Le taux d’occupation des barrages d’Istanbul est tombé au deuxième niveau le plus bas des 10 dernières années. Alors que les barrages d’Alibey, Elmalı, Istrancalar, Pabuçdere et Kazandere étaient presque complètement asséchés, même le taux d’occupation du barrage d’Ömerli, renforcé par l’eau de Melen, est tombé à 20 pour cent. Alors que les experts évaluent cette situation comme une « crise imminente de l’eau » ; Le fait que le barrage de Melen ne soit pas encore mis en service apparaît comme le facteur le plus critique augmentant le risque. Il est prévenu que si la sécheresse se poursuit jusqu’à la fin décembre, même l’eau fournie par la rivière Melen pourrait être insuffisante pour répondre aux besoins d’Istanbul.
NON DURABLE
La diminution du nombre de barrages à Istanbul tout au long de l’année 2025 indique les niveaux d’occupation les plus bas des 10 dernières années. Selon les données d’ISKİ, le taux d’occupation moyen des barrages de la ville est tombé à 20 pour cent.
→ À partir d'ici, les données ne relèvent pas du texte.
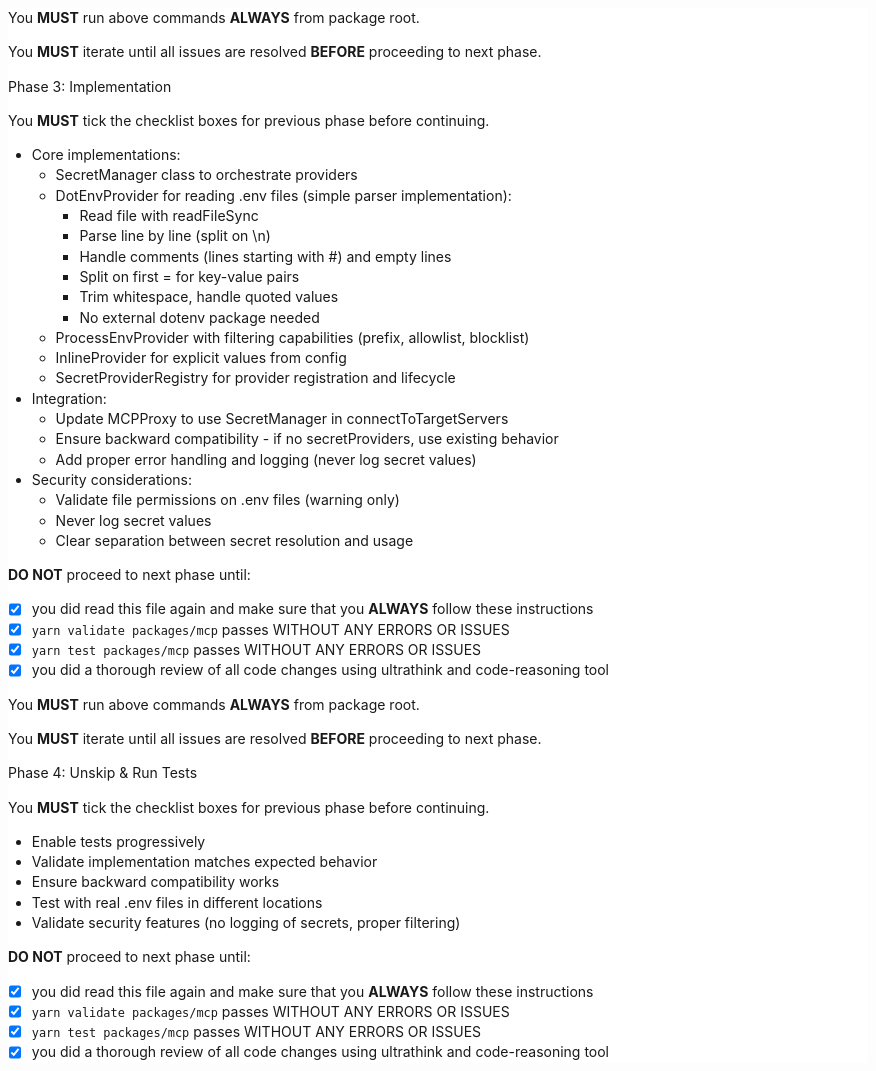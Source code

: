 You **MUST** run above commands **ALWAYS** from package root.

You **MUST** iterate until all issues are resolved **BEFORE** proceeding to next phase.

Phase 3: Implementation

You **MUST** tick the checklist boxes for previous phase before continuing.

- Core implementations:
  - SecretManager class to orchestrate providers
  - DotEnvProvider for reading .env files (simple parser implementation):
    - Read file with readFileSync
    - Parse line by line (split on \n)
    - Handle comments (lines starting with #) and empty lines
    - Split on first = for key-value pairs
    - Trim whitespace, handle quoted values
    - No external dotenv package needed
  - ProcessEnvProvider with filtering capabilities (prefix, allowlist, blocklist)
  - InlineProvider for explicit values from config
  - SecretProviderRegistry for provider registration and lifecycle
- Integration:
  - Update MCPProxy to use SecretManager in connectToTargetServers
  - Ensure backward compatibility - if no secretProviders, use existing behavior
  - Add proper error handling and logging (never log secret values)
- Security considerations:
  - Validate file permissions on .env files (warning only)
  - Never log secret values
  - Clear separation between secret resolution and usage

**DO NOT** proceed to next phase until:

- [x] you did read this file again and make sure that you **ALWAYS** follow these instructions
- [x] `yarn validate packages/mcp` passes WITHOUT ANY ERRORS OR ISSUES
- [x] `yarn test packages/mcp` passes WITHOUT ANY ERRORS OR ISSUES
- [x] you did a thorough review of all code changes using ultrathink and code-reasoning tool

You **MUST** run above commands **ALWAYS** from package root.

You **MUST** iterate until all issues are resolved **BEFORE** proceeding to next phase.

Phase 4: Unskip & Run Tests

You **MUST** tick the checklist boxes for previous phase before continuing.

- Enable tests progressively
- Validate implementation matches expected behavior
- Ensure backward compatibility works
- Test with real .env files in different locations
- Validate security features (no logging of secrets, proper filtering)

**DO NOT** proceed to next phase until:

- [x] you did read this file again and make sure that you **ALWAYS** follow these instructions
- [x] `yarn validate packages/mcp` passes WITHOUT ANY ERRORS OR ISSUES
- [x] `yarn test packages/mcp` passes WITHOUT ANY ERRORS OR ISSUES
- [x] you did a thorough review of all code changes using ultrathink and code-reasoning tool
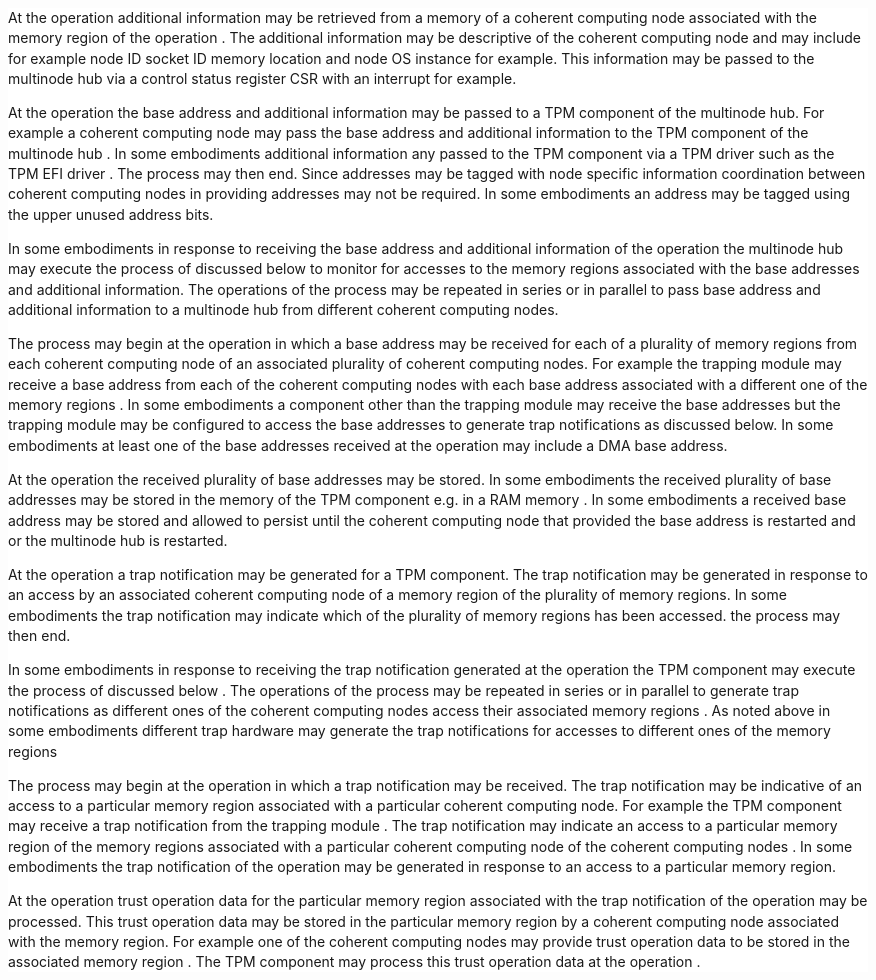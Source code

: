 At the operation additional information may be retrieved from a memory of a coherent computing node associated with the memory region of the operation . The additional information may be descriptive of the coherent computing node and may include for example node ID socket ID memory location and node OS instance for example. This information may be passed to the multinode hub via a control status register CSR with an interrupt for example.

At the operation the base address and additional information may be passed to a TPM component of the multinode hub. For example a coherent computing node may pass the base address and additional information to the TPM component of the multinode hub . In some embodiments additional information any passed to the TPM component via a TPM driver such as the TPM EFI driver . The process may then end. Since addresses may be tagged with node specific information coordination between coherent computing nodes in providing addresses may not be required. In some embodiments an address may be tagged using the upper unused address bits.

In some embodiments in response to receiving the base address and additional information of the operation the multinode hub may execute the process of discussed below to monitor for accesses to the memory regions associated with the base addresses and additional information. The operations of the process may be repeated in series or in parallel to pass base address and additional information to a multinode hub from different coherent computing nodes.

The process may begin at the operation in which a base address may be received for each of a plurality of memory regions from each coherent computing node of an associated plurality of coherent computing nodes. For example the trapping module may receive a base address from each of the coherent computing nodes with each base address associated with a different one of the memory regions . In some embodiments a component other than the trapping module may receive the base addresses but the trapping module may be configured to access the base addresses to generate trap notifications as discussed below. In some embodiments at least one of the base addresses received at the operation may include a DMA base address.

At the operation the received plurality of base addresses may be stored. In some embodiments the received plurality of base addresses may be stored in the memory of the TPM component e.g. in a RAM memory . In some embodiments a received base address may be stored and allowed to persist until the coherent computing node that provided the base address is restarted and or the multinode hub is restarted.

At the operation a trap notification may be generated for a TPM component. The trap notification may be generated in response to an access by an associated coherent computing node of a memory region of the plurality of memory regions. In some embodiments the trap notification may indicate which of the plurality of memory regions has been accessed. the process may then end.

In some embodiments in response to receiving the trap notification generated at the operation the TPM component may execute the process of discussed below . The operations of the process may be repeated in series or in parallel to generate trap notifications as different ones of the coherent computing nodes access their associated memory regions . As noted above in some embodiments different trap hardware may generate the trap notifications for accesses to different ones of the memory regions 

The process may begin at the operation in which a trap notification may be received. The trap notification may be indicative of an access to a particular memory region associated with a particular coherent computing node. For example the TPM component may receive a trap notification from the trapping module . The trap notification may indicate an access to a particular memory region of the memory regions associated with a particular coherent computing node of the coherent computing nodes . In some embodiments the trap notification of the operation may be generated in response to an access to a particular memory region.

At the operation trust operation data for the particular memory region associated with the trap notification of the operation may be processed. This trust operation data may be stored in the particular memory region by a coherent computing node associated with the memory region. For example one of the coherent computing nodes may provide trust operation data to be stored in the associated memory region . The TPM component may process this trust operation data at the operation .
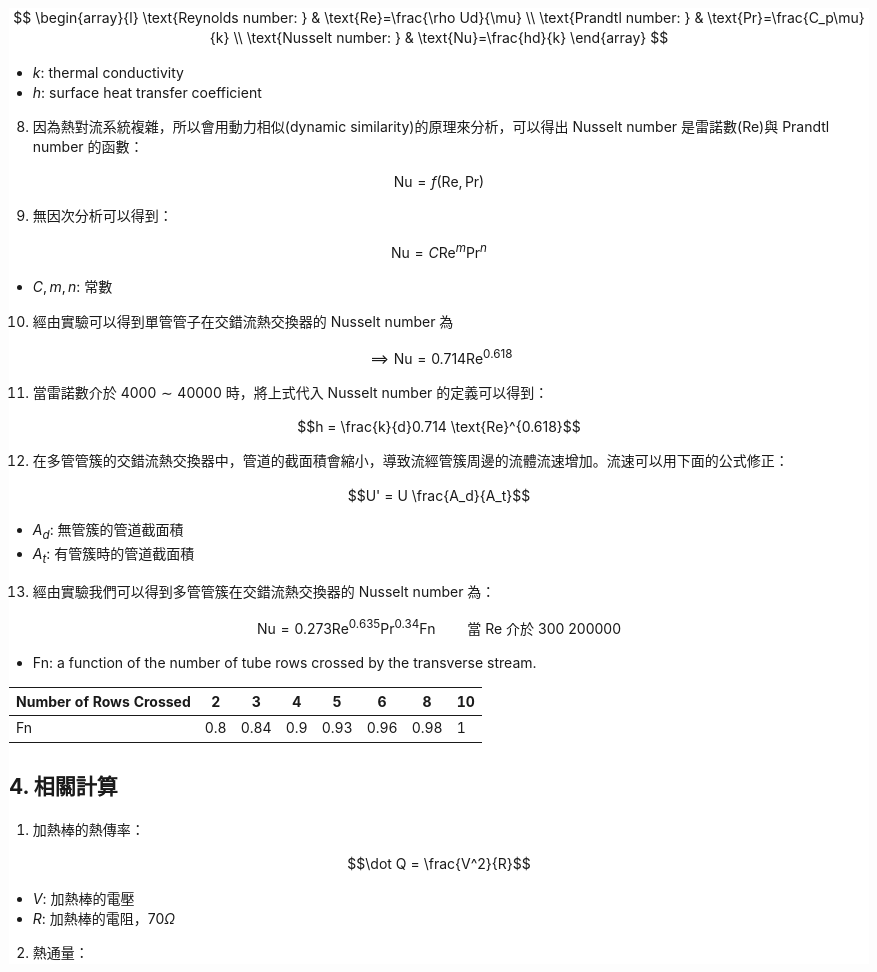 $$
\begin{array}{l}
    \text{Reynolds number: } & \text{Re}=\frac{\rho Ud}{\mu} \\
    \text{Prandtl number: } & \text{Pr}=\frac{C_p\mu}{k} \\
    \text{Nusselt number: } & \text{Nu}=\frac{hd}{k}
\end{array}
$$

- $k$: thermal conductivity
- $h$: surface heat transfer coefficient

8. 因為熱對流系統複雜，所以會用動力相似(dynamic similarity)的原理來分析，可以得出 Nusselt number 是雷諾數($\text{Re}$)與 Prandtl number 的函數：

$$\text{Nu} = f(\text{Re}, \text{Pr})$$

9. 無因次分析可以得到：

$$\text{Nu} = C \text{Re}^m \text{Pr}^n$$

- $C, m, n$: 常數

10. 經由實驗可以得到單管管子在交錯流熱交換器的 Nusselt number 為

$$\implies \text{Nu} = 0.714 \text{Re}^{0.618}$$

11. 當雷諾數介於 $4000 \sim 40000$ 時，將上式代入 Nusselt number 的定義可以得到：

$$h = \frac{k}{d}0.714 \text{Re}^{0.618}$$

12. 在多管管簇的交錯流熱交換器中，管道的截面積會縮小，導致流經管簇周邊的流體流速增加。流速可以用下面的公式修正：

$$U' = U \frac{A_d}{A_t}$$

- $A_d$: 無管簇的管道截面積
- $A_t$: 有管簇時的管道截面積

13. 經由實驗我們可以得到多管管簇在交錯流熱交換器的 Nusselt number 為：

$$
\text{Nu} = 0.273 \text{Re}^{0.635} \text{Pr}^{0.34} \text{Fn} \qquad \text{當 Re 介於 300~200000}
$$

- $\text{Fn}$: a function of the number of tube rows crossed by the transverse stream.

| Number of Rows Crossed | 2   | 3    | 4   | 5    | 6    | 8    | 10  |
| ---------------------- | --- | ---- | --- | ---- | ---- | ---- | --- |
| $\text{Fn}$            | 0.8 | 0.84 | 0.9 | 0.93 | 0.96 | 0.98 | 1   |

## 4. 相關計算

1. 加熱棒的熱傳率：

$$\dot Q = \frac{V^2}{R}$$

- $V$: 加熱棒的電壓
- $R$: 加熱棒的電阻，$70\Omega$

2. 熱通量：
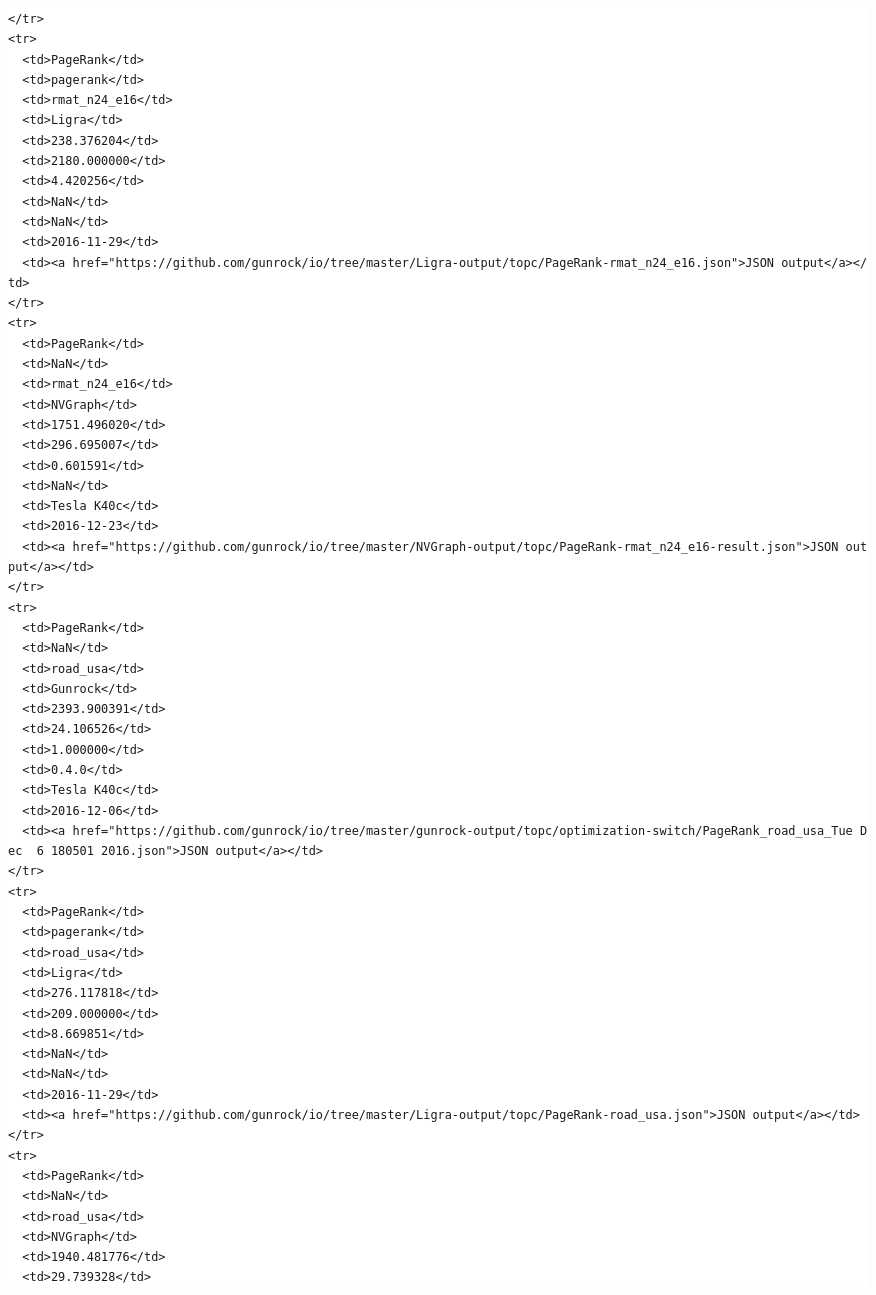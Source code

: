     </tr>
    <tr>
      <td>PageRank</td>
      <td>pagerank</td>
      <td>rmat_n24_e16</td>
      <td>Ligra</td>
      <td>238.376204</td>
      <td>2180.000000</td>
      <td>4.420256</td>
      <td>NaN</td>
      <td>NaN</td>
      <td>2016-11-29</td>
      <td><a href="https://github.com/gunrock/io/tree/master/Ligra-output/topc/PageRank-rmat_n24_e16.json">JSON output</a></td>
    </tr>
    <tr>
      <td>PageRank</td>
      <td>NaN</td>
      <td>rmat_n24_e16</td>
      <td>NVGraph</td>
      <td>1751.496020</td>
      <td>296.695007</td>
      <td>0.601591</td>
      <td>NaN</td>
      <td>Tesla K40c</td>
      <td>2016-12-23</td>
      <td><a href="https://github.com/gunrock/io/tree/master/NVGraph-output/topc/PageRank-rmat_n24_e16-result.json">JSON output</a></td>
    </tr>
    <tr>
      <td>PageRank</td>
      <td>NaN</td>
      <td>road_usa</td>
      <td>Gunrock</td>
      <td>2393.900391</td>
      <td>24.106526</td>
      <td>1.000000</td>
      <td>0.4.0</td>
      <td>Tesla K40c</td>
      <td>2016-12-06</td>
      <td><a href="https://github.com/gunrock/io/tree/master/gunrock-output/topc/optimization-switch/PageRank_road_usa_Tue Dec  6 180501 2016.json">JSON output</a></td>
    </tr>
    <tr>
      <td>PageRank</td>
      <td>pagerank</td>
      <td>road_usa</td>
      <td>Ligra</td>
      <td>276.117818</td>
      <td>209.000000</td>
      <td>8.669851</td>
      <td>NaN</td>
      <td>NaN</td>
      <td>2016-11-29</td>
      <td><a href="https://github.com/gunrock/io/tree/master/Ligra-output/topc/PageRank-road_usa.json">JSON output</a></td>
    </tr>
    <tr>
      <td>PageRank</td>
      <td>NaN</td>
      <td>road_usa</td>
      <td>NVGraph</td>
      <td>1940.481776</td>
      <td>29.739328</td>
Ce taux s’impose comme le deuxième niveau le plus bas enregistré depuis 2014. Le taux d’occupation des barrages dans la mégapole a été mesuré à 82,2 % le 15 avril 2025. Cependant, la hausse des températures et le manque de précipitations pendant les mois d’été ont fait baisser rapidement les niveaux d’eau. Alors que le taux d’occupation est tombé à 66,2 pour cent le 30 juin, seulement 4 mois plus tard, le 26 octobre, ce taux est tombé à 23,2 pour cent. Au cours de la même période l’année dernière, le taux d’occupation était de 38,3 pour cent. Les tableaux de mesure hebdomadaires d’ISKİ révèlent que la baisse s’est accélérée surtout en août et septembre.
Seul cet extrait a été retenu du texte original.